** Opening Records to use block **

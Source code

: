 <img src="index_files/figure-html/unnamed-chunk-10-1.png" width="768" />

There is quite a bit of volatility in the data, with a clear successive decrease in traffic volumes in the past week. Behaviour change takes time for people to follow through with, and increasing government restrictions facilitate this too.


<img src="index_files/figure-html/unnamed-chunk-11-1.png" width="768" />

** Closing Records to use block **
** Opening Records to use block **

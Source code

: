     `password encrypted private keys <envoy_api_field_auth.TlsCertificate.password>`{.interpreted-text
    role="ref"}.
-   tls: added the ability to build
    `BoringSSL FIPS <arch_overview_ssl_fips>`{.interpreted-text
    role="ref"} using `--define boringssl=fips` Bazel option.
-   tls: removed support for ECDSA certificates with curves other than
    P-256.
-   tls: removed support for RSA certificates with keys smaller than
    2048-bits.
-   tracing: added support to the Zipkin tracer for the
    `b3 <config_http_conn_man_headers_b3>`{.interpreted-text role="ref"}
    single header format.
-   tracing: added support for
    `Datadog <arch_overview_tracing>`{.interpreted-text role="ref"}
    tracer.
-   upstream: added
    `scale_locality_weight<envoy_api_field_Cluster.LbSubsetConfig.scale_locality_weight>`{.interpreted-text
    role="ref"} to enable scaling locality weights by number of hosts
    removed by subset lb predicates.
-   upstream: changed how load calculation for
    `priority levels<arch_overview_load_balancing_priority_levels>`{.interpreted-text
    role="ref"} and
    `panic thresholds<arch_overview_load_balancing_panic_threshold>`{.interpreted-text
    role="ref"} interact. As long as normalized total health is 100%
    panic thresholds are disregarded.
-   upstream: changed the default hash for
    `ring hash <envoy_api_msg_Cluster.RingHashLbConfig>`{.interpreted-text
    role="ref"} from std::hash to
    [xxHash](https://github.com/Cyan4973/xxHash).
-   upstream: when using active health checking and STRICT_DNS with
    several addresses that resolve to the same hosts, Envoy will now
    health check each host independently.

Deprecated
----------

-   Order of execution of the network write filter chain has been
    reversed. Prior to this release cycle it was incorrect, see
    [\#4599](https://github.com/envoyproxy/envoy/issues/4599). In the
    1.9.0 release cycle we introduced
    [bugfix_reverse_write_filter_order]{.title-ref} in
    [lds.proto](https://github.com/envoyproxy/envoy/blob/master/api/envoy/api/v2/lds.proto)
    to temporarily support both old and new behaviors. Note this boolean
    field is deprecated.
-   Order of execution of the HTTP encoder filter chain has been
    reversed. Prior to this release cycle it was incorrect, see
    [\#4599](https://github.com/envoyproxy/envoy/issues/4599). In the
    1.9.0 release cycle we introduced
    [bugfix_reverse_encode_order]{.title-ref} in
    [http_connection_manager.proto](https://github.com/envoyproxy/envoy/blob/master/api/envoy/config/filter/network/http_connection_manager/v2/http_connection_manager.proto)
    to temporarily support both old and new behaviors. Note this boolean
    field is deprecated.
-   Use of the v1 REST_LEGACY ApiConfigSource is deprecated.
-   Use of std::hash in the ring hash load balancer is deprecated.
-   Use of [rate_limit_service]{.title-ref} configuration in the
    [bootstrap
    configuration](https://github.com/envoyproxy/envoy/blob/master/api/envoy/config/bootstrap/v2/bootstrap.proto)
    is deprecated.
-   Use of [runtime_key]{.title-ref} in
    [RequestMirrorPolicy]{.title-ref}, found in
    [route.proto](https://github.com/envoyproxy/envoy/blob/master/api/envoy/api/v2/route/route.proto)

** Closing Records to use block **
** Opening Records to use block **

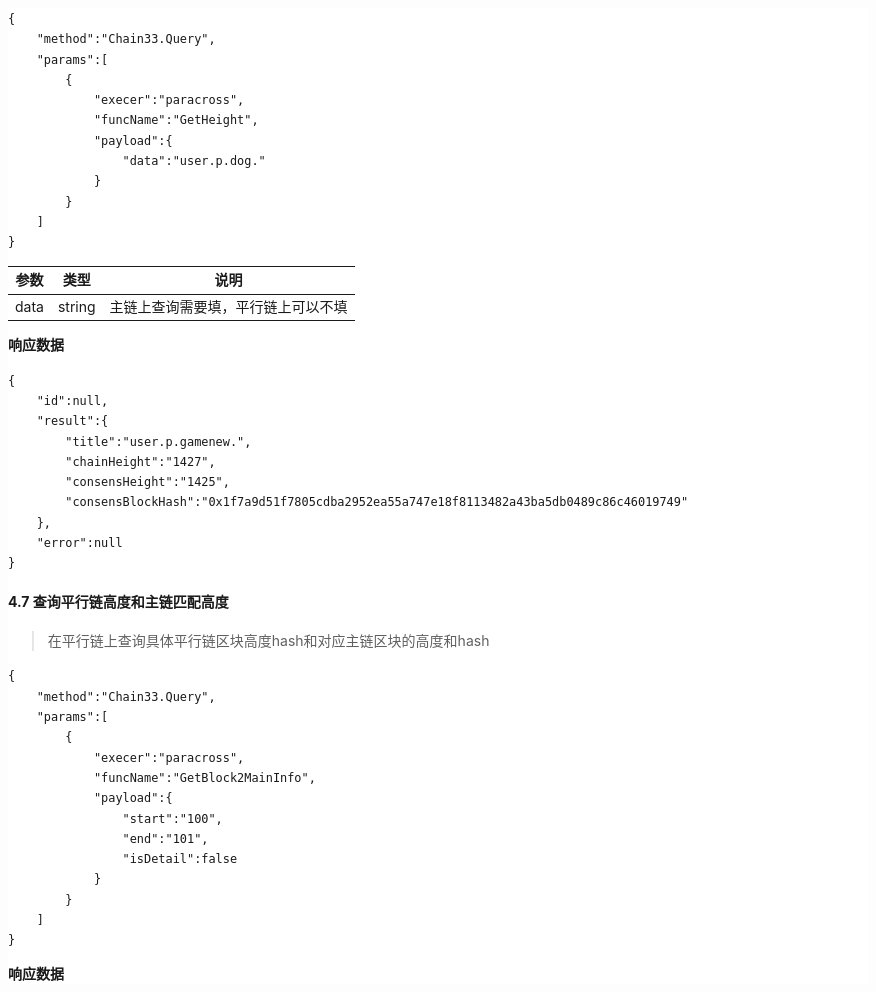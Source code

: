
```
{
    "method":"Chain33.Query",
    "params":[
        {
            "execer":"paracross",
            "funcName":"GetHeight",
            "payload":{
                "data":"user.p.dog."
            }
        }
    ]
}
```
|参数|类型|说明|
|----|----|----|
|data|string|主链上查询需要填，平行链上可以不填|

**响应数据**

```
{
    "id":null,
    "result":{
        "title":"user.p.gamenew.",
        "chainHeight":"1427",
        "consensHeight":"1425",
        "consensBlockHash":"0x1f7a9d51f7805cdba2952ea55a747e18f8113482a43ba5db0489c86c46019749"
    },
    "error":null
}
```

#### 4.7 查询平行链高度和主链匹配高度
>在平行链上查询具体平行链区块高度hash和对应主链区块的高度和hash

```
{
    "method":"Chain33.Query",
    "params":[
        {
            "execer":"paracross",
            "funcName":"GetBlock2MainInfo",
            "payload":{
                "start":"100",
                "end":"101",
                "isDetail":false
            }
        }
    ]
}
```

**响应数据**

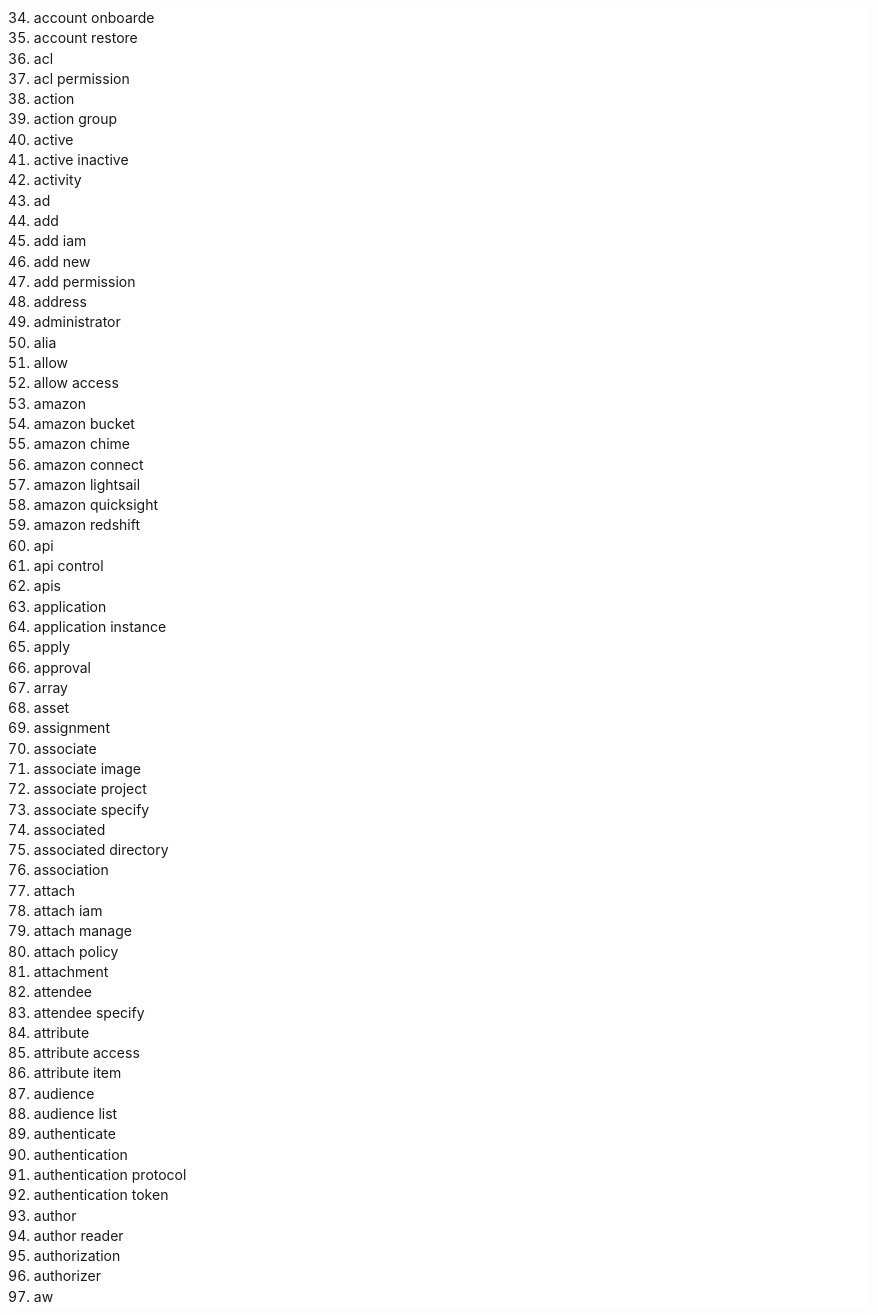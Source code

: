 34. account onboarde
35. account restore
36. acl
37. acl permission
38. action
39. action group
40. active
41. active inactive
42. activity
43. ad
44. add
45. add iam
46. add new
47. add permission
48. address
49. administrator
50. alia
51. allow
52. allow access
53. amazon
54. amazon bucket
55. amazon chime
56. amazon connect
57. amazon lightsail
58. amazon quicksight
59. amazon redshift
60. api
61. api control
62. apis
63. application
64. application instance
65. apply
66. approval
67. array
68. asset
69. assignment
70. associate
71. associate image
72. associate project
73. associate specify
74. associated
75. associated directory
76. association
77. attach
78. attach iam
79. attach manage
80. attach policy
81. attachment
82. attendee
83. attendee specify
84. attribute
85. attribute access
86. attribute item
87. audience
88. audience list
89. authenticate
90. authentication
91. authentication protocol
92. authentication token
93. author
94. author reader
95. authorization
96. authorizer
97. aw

** Closing Records to use block **

Begin at the line that has "encrypted private keys" in the entries above; stop after the line that has "tracer for the". Transcribe exactly those lines and no others.

:     `password encrypted private keys <envoy_api_field_auth.TlsCertificate.password>`{.interpreted-text
    role="ref"}.
-   tls: added the ability to build
    `BoringSSL FIPS <arch_overview_ssl_fips>`{.interpreted-text
    role="ref"} using `--define boringssl=fips` Bazel option.
-   tls: removed support for ECDSA certificates with curves other than
    P-256.
-   tls: removed support for RSA certificates with keys smaller than
    2048-bits.
-   tracing: added support to the Zipkin tracer for the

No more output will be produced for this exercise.